Halle Bailey in The Little Mermaid - Disney/AP
Halle Bailey in The Little Mermaid - Disney/AP

My favourite little mermaid is in London’s Horniman Museum. A little under two feet long, it’s a nightmarish amalgamation of teeth, scale and hair. Once owned by the American showman PT Barnum, it looks like you might dredge it from the bath plug after an energetic plunging session.

This woebegone curio is sadly not the inspiration for Disney’s The Little Mermaid. Instead, Rob Marshall’s new film is a live-action remake of the 1989 cartoon, which starred Jodi Benson as the shell-bikinied mermaid Ariel who must find love with landlubber Prince Eric to throw off a curse and her father’s tyrannical control.

It’s the studio’s latest attempt to reimagine its stable of beloved, but troublesome, classics. These rehashes haven’t been altogether successful, ranging from the pleasant but pointless (2016’s The Jungle Book) to the pointless and childhood-scarring – Tim Burton’s dour, steampunk Dumbo being a notable example.

Happily, The Little Mermaid comfortably leaps clear of the lot. It serves as a handsome homage while persuasively making the case as its own discrete entity. This time, Ariel is played by 23-year-old singer Halle Bailey. With five Grammy nominations, she brings an unarguable emotional force to the musical numbers, filling them with blustery yearning. On screen, too, she has genuine star wattage, outshining Jonah Hauer-King’s Prince Eric.

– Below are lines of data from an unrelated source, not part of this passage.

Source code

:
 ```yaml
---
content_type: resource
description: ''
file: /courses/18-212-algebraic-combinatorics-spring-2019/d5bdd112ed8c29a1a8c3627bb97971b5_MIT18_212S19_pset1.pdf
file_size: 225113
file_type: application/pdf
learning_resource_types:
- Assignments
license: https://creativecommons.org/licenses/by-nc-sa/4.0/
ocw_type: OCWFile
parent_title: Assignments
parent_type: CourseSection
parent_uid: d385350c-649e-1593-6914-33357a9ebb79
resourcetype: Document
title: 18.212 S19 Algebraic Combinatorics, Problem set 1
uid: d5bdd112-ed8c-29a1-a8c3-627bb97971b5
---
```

Here, the poor chap is given even less to do than in the cartoon and, while he gamely essays a kind of hapless affability, he mostly comes across as, well, wet. It’s the sort of role Hugh Grant once made his own, and I kept wishing a Grantish glint of self-awareness to redeem the foppish stammering.

In support, Daveed Diggs and Awkwafina are good value as Ariel’s bickering friends, the crab Sebastian and gannet Scuttle. And as King Triton, Javier Bardem bobs and glowers with all the gravitas you’d expect from a man who once made a pudding-bowl haircut terrifying.

The film, though, belongs to Melissa McCarthy’s Ursula. She plays the cephalopod sea witch as Cruella de Vil meets New York mobster – Tony Soprano with tentacles. Her scheming showpiece, Poor Unfortunate Souls, is a joy.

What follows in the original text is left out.